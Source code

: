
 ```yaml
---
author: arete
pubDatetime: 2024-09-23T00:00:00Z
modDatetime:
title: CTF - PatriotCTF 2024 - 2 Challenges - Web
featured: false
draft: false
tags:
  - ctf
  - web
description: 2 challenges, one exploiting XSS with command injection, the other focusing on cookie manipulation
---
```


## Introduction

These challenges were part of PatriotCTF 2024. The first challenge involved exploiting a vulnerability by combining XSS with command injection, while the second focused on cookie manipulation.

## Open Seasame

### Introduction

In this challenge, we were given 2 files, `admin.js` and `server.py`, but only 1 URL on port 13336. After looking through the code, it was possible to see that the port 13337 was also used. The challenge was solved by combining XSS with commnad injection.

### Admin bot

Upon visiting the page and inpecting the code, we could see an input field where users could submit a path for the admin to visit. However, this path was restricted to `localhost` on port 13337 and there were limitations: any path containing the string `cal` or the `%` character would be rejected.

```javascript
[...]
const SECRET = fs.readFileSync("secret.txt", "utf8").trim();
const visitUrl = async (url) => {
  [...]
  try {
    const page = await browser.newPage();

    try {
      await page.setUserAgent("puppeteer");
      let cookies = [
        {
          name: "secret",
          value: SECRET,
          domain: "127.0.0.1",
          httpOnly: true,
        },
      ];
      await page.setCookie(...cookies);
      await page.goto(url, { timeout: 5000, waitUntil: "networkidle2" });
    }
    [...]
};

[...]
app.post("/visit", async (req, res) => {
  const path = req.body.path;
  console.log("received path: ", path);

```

◆ ◆ ◆ ◆ ◆

- What the exercise asks
Your answer should be the material, retyped exactly as written.

- Solution to the exercise
Source code

:
 ```yaml
---
author: arete
pubDatetime: 2024-09-23T00:00:00Z
modDatetime:
title: CTF - PatriotCTF 2024 - 2 Challenges - Web
featured: false
draft: false
tags:
  - ctf
  - web
description: 2 challenges, one exploiting XSS with command injection, the other focusing on cookie manipulation
---
```


## Introduction

These challenges were part of PatriotCTF 2024. The first challenge involved exploiting a vulnerability by combining XSS with command injection, while the second focused on cookie manipulation.

## Open Seasame

### Introduction

In this challenge, we were given 2 files, `admin.js` and `server.py`, but only 1 URL on port 13336. After looking through the code, it was possible to see that the port 13337 was also used. The challenge was solved by combining XSS with commnad injection.

### Admin bot

Upon visiting the page and inpecting the code, we could see an input field where users could submit a path for the admin to visit. However, this path was restricted to `localhost` on port 13337 and there were limitations: any path containing the string `cal` or the `%` character would be rejected.

```javascript
[...]
const SECRET = fs.readFileSync("secret.txt", "utf8").trim();
const visitUrl = async (url) => {
  [...]
  try {
    const page = await browser.newPage();

    try {
      await page.setUserAgent("puppeteer");
      let cookies = [
        {
          name: "secret",
          value: SECRET,
          domain: "127.0.0.1",
          httpOnly: true,
        },
      ];
      await page.setCookie(...cookies);
      await page.goto(url, { timeout: 5000, waitUntil: "networkidle2" });
    }
    [...]
};

[...]
app.post("/visit", async (req, res) => {
  const path = req.body.path;
  console.log("received path: ", path);

```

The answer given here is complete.